Real Avilés

La zozobra vuelve al vestuario del Real Avilés

Pablo Lago, ayer, charlando con Marcos Torres, de espaldas, y Nacho Méndez.
Pablo Lago, ayer, charlando con Marcos Torres, de espaldas, y Nacho Méndez. / MARIETA
  • El recuerdo de los tres meses de impago distrae la atención cuando el equipo de Pablo Lago se juega el campeonato a diez jornadas del final

  • La probable marcha de IQ Finanzas llena de incertidumbre el pensamiento de futbolistas y técnicos

Las últimas noticias surgidas sobra la intención de IQ Finanzas de replegar velas al no poder hacerse con la propiedad del Real Avilés han encendido todas las alarmas en el seno de la plantilla blanquiazul, que estos días asiste con gran preocupación a la sucesión de noticias sobre las diferencias surgidas entre el grupo mexicano y el máximo accionista. La inestabilidad vuelve a presidir el día a día y el propio entrenador reconoce que «es inevitable que por momentos se pierda la concentración porque los jugadores se preguntan lo que puede pasar en el futuro. Pero tratamos de hacer nuestro trabajo y esperar el desarrollo de los acontecimientos».

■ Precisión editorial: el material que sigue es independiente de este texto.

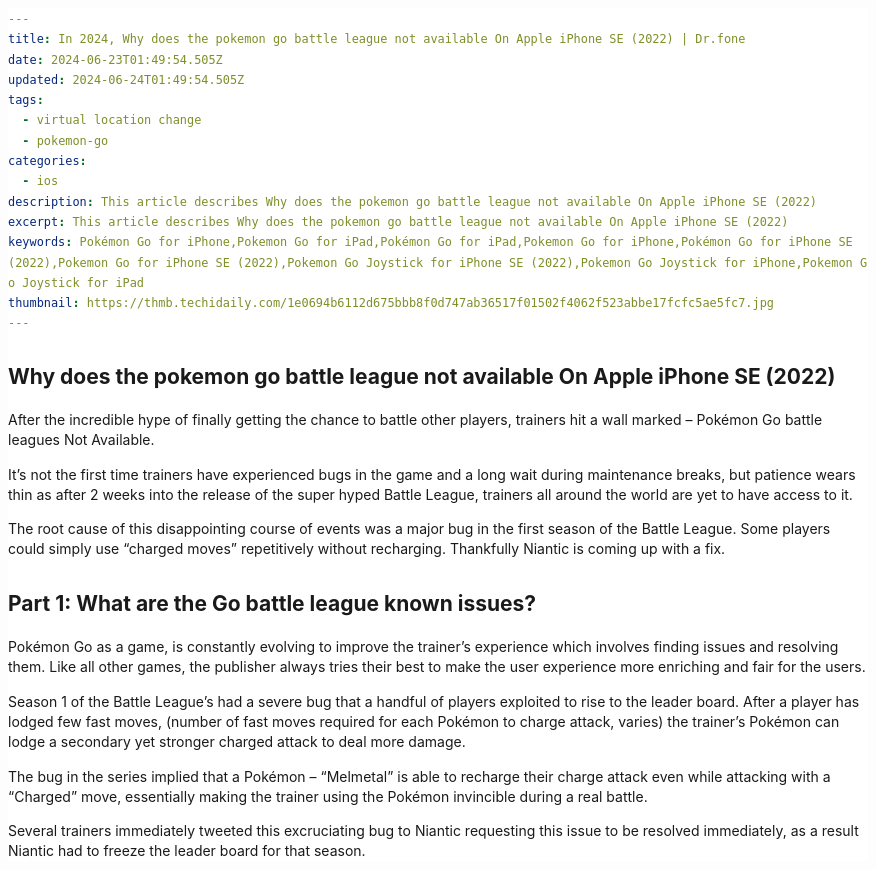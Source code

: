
 ```yaml
---
title: In 2024, Why does the pokemon go battle league not available On Apple iPhone SE (2022) | Dr.fone
date: 2024-06-23T01:49:54.505Z
updated: 2024-06-24T01:49:54.505Z
tags: 
  - virtual location change
  - pokemon-go
categories:
  - ios
description: This article describes Why does the pokemon go battle league not available On Apple iPhone SE (2022)
excerpt: This article describes Why does the pokemon go battle league not available On Apple iPhone SE (2022)
keywords: Pokémon Go for iPhone,Pokemon Go for iPad,Pokémon Go for iPad,Pokemon Go for iPhone,Pokémon Go for iPhone SE (2022),Pokemon Go for iPhone SE (2022),Pokemon Go Joystick for iPhone SE (2022),Pokemon Go Joystick for iPhone,Pokemon Go Joystick for iPad
thumbnail: https://thmb.techidaily.com/1e0694b6112d675bbb8f0d747ab36517f01502f4062f523abbe17fcfc5ae5fc7.jpg
---
```


## Why does the pokemon go battle league not available On Apple iPhone SE (2022)

After the incredible hype of finally getting the chance to battle other players, trainers hit a wall marked – Pokémon Go battle leagues Not Available.

It’s not the first time trainers have experienced bugs in the game and a long wait during maintenance breaks, but patience wears thin as after 2 weeks into the release of the super hyped Battle League, trainers all around the world are yet to have access to it.

The root cause of this disappointing course of events was a major bug in the first season of the Battle League. Some players could simply use “charged moves” repetitively without recharging. Thankfully Niantic is coming up with a fix.

## Part 1: What are the Go battle league known issues?

Pokémon Go as a game, is constantly evolving to improve the trainer’s experience which involves finding issues and resolving them. Like all other games, the publisher always tries their best to make the user experience more enriching and fair for the users.

Season 1 of the Battle League’s had a severe bug that a handful of players exploited to rise to the leader board. After a player has lodged few fast moves, (number of fast moves required for each Pokémon to charge attack, varies) the trainer’s Pokémon can lodge a secondary yet stronger charged attack to deal more damage.

The bug in the series implied that a Pokémon – “Melmetal” is able to recharge their charge attack even while attacking with a “Charged” move, essentially making the trainer using the Pokémon invincible during a real battle.

Several trainers immediately tweeted this excruciating bug to Niantic requesting this issue to be resolved immediately, as a result Niantic had to freeze the leader board for that season.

La situación surgida con la posible marcha de quien ha pagado las nóminas que el máximo accionista dejó pendientes en el primer tramo de la temporada llega cuando el campeonato entra en su momento decisivo, con diez jornadas por disputar. Los futbolistas y el cuerpo técnico reconocen que «no es la mejor forma de llegar a este momento, la gente quiere un poco de estabilidad, pero es algo que no podemos controlar y solo nos queda hacer nuestro trabajo a la espera de que haya noticias».

Pablo Pantiga, capitán del equipo blanquiazul, se agarra a las palabras de la administradora de IQ, Dennis Colmenares, para mantener la tranquilidad mientras Álvaro López deshoja la margarita: «En una reunión que mantuvo con nosotros nos aseguró que iban a seguir hasta final de temporada, es lo único que sabemos. Si se ha producido un cambio ya lo sabremos, aunque no seremos los primeros en enterarnos». El defensa gijonés, curtido en muchas batallas, no se rasga las vestiduras: «Llueve sobre mojado y ya tenemos callo. Al principio aguantamos tres meses sin cobrar, después IQ Finanzas se hizo cargo de los pagos y no sabemos lo que va a pasar ahora».

La plantilla ha cobrado hasta ahora lo que tenía pendiente (salvo la liquidación del pasado ejercicio) y las mensualidades de diciembre y enero. En dos días hay que hacer lo propio con la de febrero -se paga a mes vencido- y esa podría ser la última nómina con el sello de IQ, salvo que finalmente no haya renuncia y se alcance un acuerdo que evite la ruptura de forma intempestiva y con la temporada en su momento culminante.